A part les historiens, qui sait encore aujourd'hui qu'au début du 20e siècle, la Lettonie était sur un pied d'égalité économique avec la Finlande? Qui se souvient que la Lettonie était un des pays européens où l'on retrouvait le plus d'intellectuels?

Par le choix de son gouvernement qui a cédé aux bolchéviques là où la Finlande a résisté, c'est tout un peuple qui a basculé dans la souffrance pour des décennies, engageant avec lui les futures générations.

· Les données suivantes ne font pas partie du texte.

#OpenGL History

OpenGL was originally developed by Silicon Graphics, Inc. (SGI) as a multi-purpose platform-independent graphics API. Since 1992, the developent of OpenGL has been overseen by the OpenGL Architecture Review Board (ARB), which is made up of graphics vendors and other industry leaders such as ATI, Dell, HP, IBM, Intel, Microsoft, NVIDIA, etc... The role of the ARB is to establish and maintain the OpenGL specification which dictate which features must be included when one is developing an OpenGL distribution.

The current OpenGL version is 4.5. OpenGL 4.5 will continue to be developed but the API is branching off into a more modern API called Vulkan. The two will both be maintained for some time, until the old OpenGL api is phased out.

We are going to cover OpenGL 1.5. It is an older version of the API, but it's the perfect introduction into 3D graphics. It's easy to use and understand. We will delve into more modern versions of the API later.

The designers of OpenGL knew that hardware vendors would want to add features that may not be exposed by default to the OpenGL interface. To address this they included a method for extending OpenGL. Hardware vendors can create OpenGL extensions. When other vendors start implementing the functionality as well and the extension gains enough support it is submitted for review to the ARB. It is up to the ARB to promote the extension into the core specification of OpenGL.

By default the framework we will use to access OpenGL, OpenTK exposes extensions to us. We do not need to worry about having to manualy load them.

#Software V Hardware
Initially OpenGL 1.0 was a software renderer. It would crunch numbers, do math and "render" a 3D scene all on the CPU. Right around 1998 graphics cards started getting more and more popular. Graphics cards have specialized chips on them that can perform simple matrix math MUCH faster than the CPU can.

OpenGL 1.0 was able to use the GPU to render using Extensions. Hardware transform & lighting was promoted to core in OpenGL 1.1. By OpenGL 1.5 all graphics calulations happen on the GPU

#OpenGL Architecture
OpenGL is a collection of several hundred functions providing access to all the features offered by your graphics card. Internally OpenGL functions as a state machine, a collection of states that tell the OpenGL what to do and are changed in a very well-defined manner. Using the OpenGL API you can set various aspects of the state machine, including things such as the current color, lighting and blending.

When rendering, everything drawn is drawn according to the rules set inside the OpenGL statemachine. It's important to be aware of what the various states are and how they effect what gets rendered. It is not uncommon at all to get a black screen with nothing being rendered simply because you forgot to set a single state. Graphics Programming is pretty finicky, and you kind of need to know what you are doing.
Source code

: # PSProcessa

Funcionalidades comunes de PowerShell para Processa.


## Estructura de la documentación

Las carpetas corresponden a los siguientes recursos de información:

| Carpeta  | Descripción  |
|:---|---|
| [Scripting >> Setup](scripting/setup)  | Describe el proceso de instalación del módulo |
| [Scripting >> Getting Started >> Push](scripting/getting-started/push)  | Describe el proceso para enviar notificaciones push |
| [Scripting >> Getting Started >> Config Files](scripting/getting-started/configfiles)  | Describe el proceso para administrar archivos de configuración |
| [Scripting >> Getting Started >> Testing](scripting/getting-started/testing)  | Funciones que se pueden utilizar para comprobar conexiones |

Sandra Kalniete n'est pas encore ministre des affaires étrangères de Lettonie ou députée européenne au moment où elle décide de retracer le parcours de ses (arrières-grands)-parents. S'appuyant sur les souvenirs des survivants et sur les archives officielles qu'elle a pu dénicher, l'autrice déroule l'histoire de la Lettonie au 20e siècle en y intégrant sa famille.

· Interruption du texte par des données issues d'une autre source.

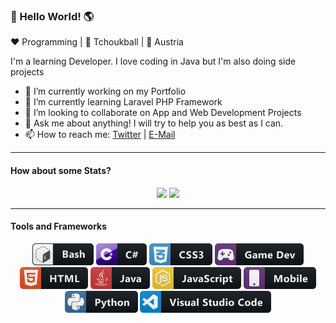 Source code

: ### 👋 Hello World! 🌎

❤️ Programming | 💙 Tchoukball | 💛 Austria

I'm a learning Developer. I love coding in Java but I'm also doing side projects

- 🔭 I’m currently working on my Portfolio
- 🌱 I’m currently learning Laravel PHP Framework
- 👯 I’m looking to collaborate on App and Web Development Projects
- 💬 Ask me about anything! I will try to help you as best as I can.
- 📫 How to reach me: <a href="https://twitter.com/Flurex_Dev">Twitter</a> | <a href="mailto:larsfattinger33@gmail.com">E-Mail</a>

----

#### How about some Stats?

<p align="center">
  <img src="https://github-readme-stats.vercel.app/api?username=Flurex&show_icons=true">
  <img src="https://github-readme-stats.vercel.app/api/top-langs/?username=Flurex">
</p>

----

#### Tools and Frameworks

<p align="center">
  <img src="https://raw.githubusercontent.com/Flurex/Flurex/main/resources/bash.svg" height="35px" style="vertical-align:top margin:6px 4px" />
  <img src="https://raw.githubusercontent.com/Flurex/Flurex/main/resources/csharp.svg" height="35px" style="vertical-align:top margin:6px 4px" />
  <img src="https://raw.githubusercontent.com/Flurex/Flurex/main/resources/css3.svg" height="35px" style="vertical-align:top margin:6px 4px" />
  <img src="https://raw.githubusercontent.com/Flurex/Flurex/main/resources/gamedev.svg" height="35px" style="vertical-align:top margin:6px 4px" />
  <img src="https://raw.githubusercontent.com/Flurex/Flurex/main/resources/html.svg" height="35px" style="vertical-align:top margin:6px 4px" />
  <img src="https://raw.githubusercontent.com/Flurex/Flurex/main/resources/java.svg" height="35px" style="vertical-align:top margin:6px 4px" />
  <img src="https://raw.githubusercontent.com/Flurex/Flurex/main/resources/js.svg" height="35px" style="vertical-align:top margin:6px 4px" />
  <img src="https://raw.githubusercontent.com/Flurex/Flurex/main/resources/mobile.svg" height="35px" style="vertical-align:top margin:6px 4px" />
  <img src="https://raw.githubusercontent.com/Flurex/Flurex/main/resources/python.svg" height="35px" style="vertical-align:top margin:6px 4px" />
  <img src="https://raw.githubusercontent.com/Flurex/Flurex/main/resources/visualstudio_code.svg" height="35px" style="vertical-align:top margin:6px 4px" />
</p>
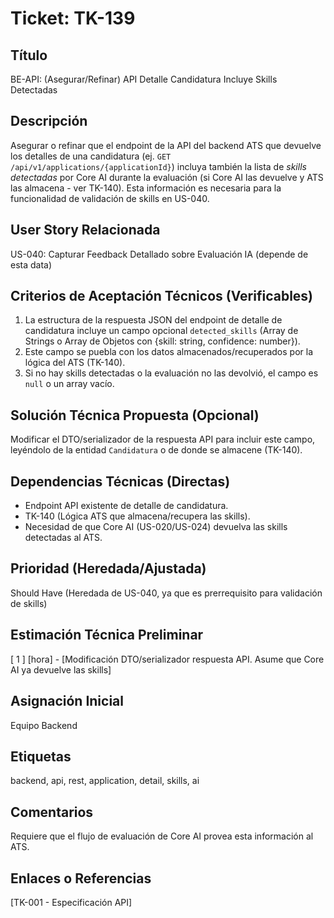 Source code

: # Ticket: TK-139

## Título
BE-API: (Asegurar/Refinar) API Detalle Candidatura Incluye Skills Detectadas

## Descripción
Asegurar o refinar que el endpoint de la API del backend ATS que devuelve los detalles de una candidatura (ej. `GET /api/v1/applications/{applicationId}`) incluya también la lista de *skills detectadas* por Core AI durante la evaluación (si Core AI las devuelve y ATS las almacena - ver TK-140). Esta información es necesaria para la funcionalidad de validación de skills en US-040.

## User Story Relacionada
US-040: Capturar Feedback Detallado sobre Evaluación IA (depende de esta data)

## Criterios de Aceptación Técnicos (Verificables)
1.  La estructura de la respuesta JSON del endpoint de detalle de candidatura incluye un campo opcional `detected_skills` (Array de Strings o Array de Objetos con {skill: string, confidence: number}).
2.  Este campo se puebla con los datos almacenados/recuperados por la lógica del ATS (TK-140).
3.  Si no hay skills detectadas o la evaluación no las devolvió, el campo es `null` o un array vacío.

## Solución Técnica Propuesta (Opcional)
Modificar el DTO/serializador de la respuesta API para incluir este campo, leyéndolo de la entidad `Candidatura` o de donde se almacene (TK-140).

## Dependencias Técnicas (Directas)
* Endpoint API existente de detalle de candidatura.
* TK-140 (Lógica ATS que almacena/recupera las skills).
* Necesidad de que Core AI (US-020/US-024) devuelva las skills detectadas al ATS.

## Prioridad (Heredada/Ajustada)
Should Have (Heredada de US-040, ya que es prerrequisito para validación de skills)

## Estimación Técnica Preliminar
[ 1 ] [hora] - [Modificación DTO/serializador respuesta API. Asume que Core AI ya devuelve las skills]

## Asignación Inicial
Equipo Backend

## Etiquetas
backend, api, rest, application, detail, skills, ai

## Comentarios
Requiere que el flujo de evaluación de Core AI provea esta información al ATS.

## Enlaces o Referencias
[TK-001 - Especificación API] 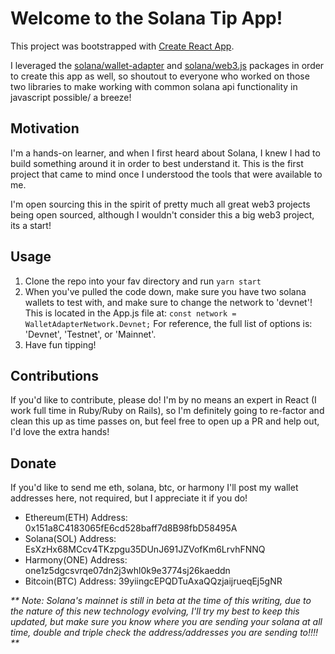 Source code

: # Welcome to the Solana Tip App!

This project was bootstrapped with [Create React App](https://github.com/facebook/create-react-app).

I leveraged the [solana/wallet-adapter](https://github.com/solana-labs/wallet-adapter) and [solana/web3.js](https://github.com/solana-labs/solana-web3.js) packages in order to create this app as well, so shoutout to everyone who worked on those two libraries to make working with common solana api functionality in javascript possible/ a breeze!

## Motivation
I'm a hands-on learner, and when I first heard about Solana, I knew I had to build something around it in order to best understand it. This is the first project that came to mind once I understood the tools that were available to me.

I'm open sourcing this in the spirit of pretty much all great web3 projects being open sourced, although I wouldn't consider this a big web3 project, its a start!

## Usage
1. Clone the repo into your fav directory and run `yarn start`
2. When you've pulled the code down, make sure you have two solana wallets to test with, and make sure to change the network to 'devnet'! This is located in the App.js file at:
`const network = WalletAdapterNetwork.Devnet;`
For reference, the full list of options is: 'Devnet', 'Testnet', or 'Mainnet'.
3. Have fun tipping!

## Contributions
If you'd like to contribute, please do! I'm by no means an expert in React (I work full time in Ruby/Ruby on Rails), so I'm definitely going to re-factor and clean this up as time passes on, but feel free to open up a PR and help out, I'd love the extra hands!

## Donate
If you'd like to send me eth, solana, btc, or harmony I'll post my wallet addresses here, not required, but I appreciate it if you do!
* Ethereum(ETH) Address: 0x151a8C4183065fE6cd528baff7d8B98fbD58495A
* Solana(SOL) Address: EsXzHx68MCcv4TKzpgu35DUnJ691JZVofKm6LrvhFNNQ
* Harmony(ONE) Address: one1z5dgcsvrqe07dn2j3whl0k9e3774sj26kaeddn
* Bitcoin(BTC) Address: 39yiingcEPQDTuAxaQQzjaijrueqEj5gNR




_** Note: Solana's mainnet is still in beta at the time of this writing, due to the nature of this new technology evolving, I'll try my best to keep this updated, but make sure you know where you are sending your solana at all time, double and triple check the address/addresses you are sending to!!!! **_



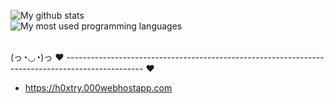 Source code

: 
![My github stats](https://github-readme-stats.vercel.app/api?username=Hoxtry&count_private=true&theme=radical)  
![My most used programming languages](https://github-readme-stats.vercel.app/api/top-langs/?username=nsde&theme=radical)

<br>
(っ◔◡◔)っ ♥ ------------------------------------------------------------------------------------------------- ♥


  - https://h0xtry.000webhostapp.com
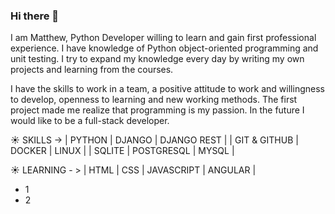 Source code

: ### Hi there 👋

I am Matthew, Python Developer willing to learn and gain first professional experience. 
I have knowledge of Python object-oriented programming and unit testing. 
I try to expand my knowledge every day by writing my own projects and learning from the courses.

I have the skills to work in a team, a positive attitude to work and willingness to develop, openness to learning and new working methods.
The first project made me realize that programming is my passion. In the future I would like to be a full-stack developer.

:sunny: SKILLS -> 
| PYTHON | DJANGO | DJANGO REST | 
| GIT & GITHUB | DOCKER | LINUX |
| SQLITE | POSTGRESQL | MYSQL |

:sunny: LEARNING - >
| HTML | CSS | JAVASCRIPT | ANGULAR |
<ul>
  <li> 1
  <li> 2
 
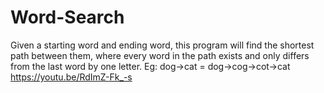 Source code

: # Word-Search
Given a starting word and ending word, this program will find the shortest path between them, where every word in the path exists and only differs from the last word by one letter. Eg: dog->cat = dog->cog->cot->cat
https://youtu.be/RdImZ-Fk_-s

De notre côté de l'Europe, nous n'avons pas une connaissance très pointue de ce qu'il s'est passé dans les pays baltes au moment de la montée du fascisme en Europe. Parce que, comme le dit l'autrice, au moment où Pétain posait les armes en France, "Le destin des petits états baltes était insignifiant comparé à la tragédie qui ébranlait l'Europe et le Monde". Et c'est un peu ce sentiment d'être les oubliés des hommes qui sourd à travers tout le récit. Personne pour arrêter les déportations vers la Sibérie, personne pour délivrer les lettons du IIIe Reich, personne pour arrêter les horreurs commises dans les camps de travail, personne pour s'opposer à Staline....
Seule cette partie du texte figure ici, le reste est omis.